More on Medical Reform: What Doctors Are Doing Wrong

Jeff Yablon
Business Change and Business Process
2 min readSep 14, 2009

This post may be a bit self-serving; one of the things we do here is medical practice management, and I’m going to talk about a very large problem that many doctors have in running their practices.

We’re hearing more and more stories of doctors who “can’t make ends meet”. And the stories are true, to a point; established businesses are getting into trouble because the manner in which they DO business is collapsing in on them.

Why? Because their business is changing and they don’t know how to use those changes in their favor.

This is an old story. Most doctors didn’t see medicine as a business when they were 20 years old or so and decided to be doctors, and the ones that did see it that way thought they could do business the way existing doctors do it, without making any kind of change. Oops.

But look at the way medicine (as a business) has changed:

Fifty years ago, most people didn’t have health insurance. They went to a doctor, they paid the doctor, and that was that.
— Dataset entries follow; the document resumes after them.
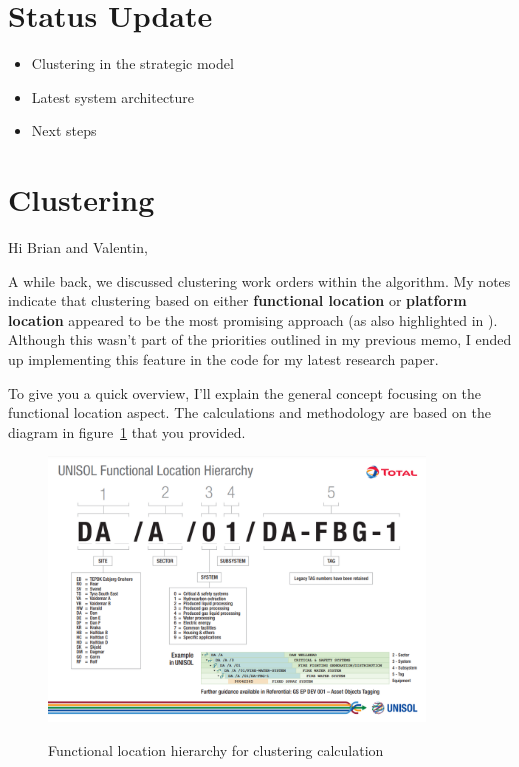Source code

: \section{Status Update}

\begin{itemize}
	\item Clustering in the strategic model
	\item Latest system architecture
	\item Next steps
\end{itemize}

\section{Clustering}
% 

Hi Brian and Valentin,

A while back, we discussed clustering work orders within the
algorithm. My notes indicate that clustering based on either \textbf{functional location}
or \textbf{platform location} appeared to be the most promising approach (as also highlighted in \citep{palmerMaintenancePlanningScheduling2019weeklyscheduling}). Although
this wasn’t part of the priorities outlined in my previous memo, I ended up
implementing this feature in the code for my latest research paper.

To give you a quick overview, I'll explain the general concept focusing on the
functional location aspect. The calculations and methodology are based on the
diagram in figure~\ref{fig:functional-location} that you provided.

\begin{figure}[H]
	\centering
	\includegraphics[width=10cm]{../../../figures/total-figures/functional_location_total.png}\label{fig:functional-location}
	\caption{Functional location hierarchy for clustering calculation}
\end{figure}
In the short time that’s passed since then, doctors went from comfortable-but-not-usually-wealthy members of the community to really rich guys to struggling business people who didn’t know what had went wrong changed. Now look at what happened to make this change take place. In short order:

  • Insurance Companies starting paying most of their bills
  • The Insurance Companies Starting telling doctors how high low their bills could be
  • HMOs came along and pushed those payments even lower as a precondition for having access to “their” patients

History lesson aside, when doctors talk about making the same dollars now that they made 15 or 20 years ago for working harder, but having much higher expenses, they’re telling the truth, but remember: the doctors got in bed with first the insurance companies and then the HMOs voluntarily, and now they’re complaining about the outcome.

Now, more and more doctors are deciding to simply not play. And those are the doctors who are succeeding. Several different methods of “not playing” have popped up, and they all work better for both the doctors and their patients than the existing system. If you’re a doctor and want to talk about this, contact us any time.

If you insist on sticking to the old way of doing things, you’re going to have a problem. If there’s a true public option put in place as the USA enacts health care reform under President Obama, you might get away with this (and be paid the kind of salaries doctors earned fifty years ago but also not have to be business people any longer).

But if you fight change by refusing to change, you’re going to be in a lot of trouble.